**Your objective**
The whole of the data is to be returned without a single change.

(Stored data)
*** Begin section ***
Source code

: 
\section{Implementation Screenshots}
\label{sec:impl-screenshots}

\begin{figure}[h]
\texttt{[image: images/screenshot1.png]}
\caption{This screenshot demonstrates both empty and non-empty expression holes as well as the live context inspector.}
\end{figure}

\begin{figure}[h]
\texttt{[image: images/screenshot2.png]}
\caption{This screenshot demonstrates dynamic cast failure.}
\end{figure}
*** End section ***
**Solution to this problem**
Source code

: 
\section{Implementation Screenshots}
\label{sec:impl-screenshots}

\begin{figure}[h]
\texttt{[image: images/screenshot1.png]}
\caption{This screenshot demonstrates both empty and non-empty expression holes as well as the live context inspector.}
\end{figure}

\begin{figure}[h]
\texttt{[image: images/screenshot2.png]}
\caption{This screenshot demonstrates dynamic cast failure.}
\end{figure}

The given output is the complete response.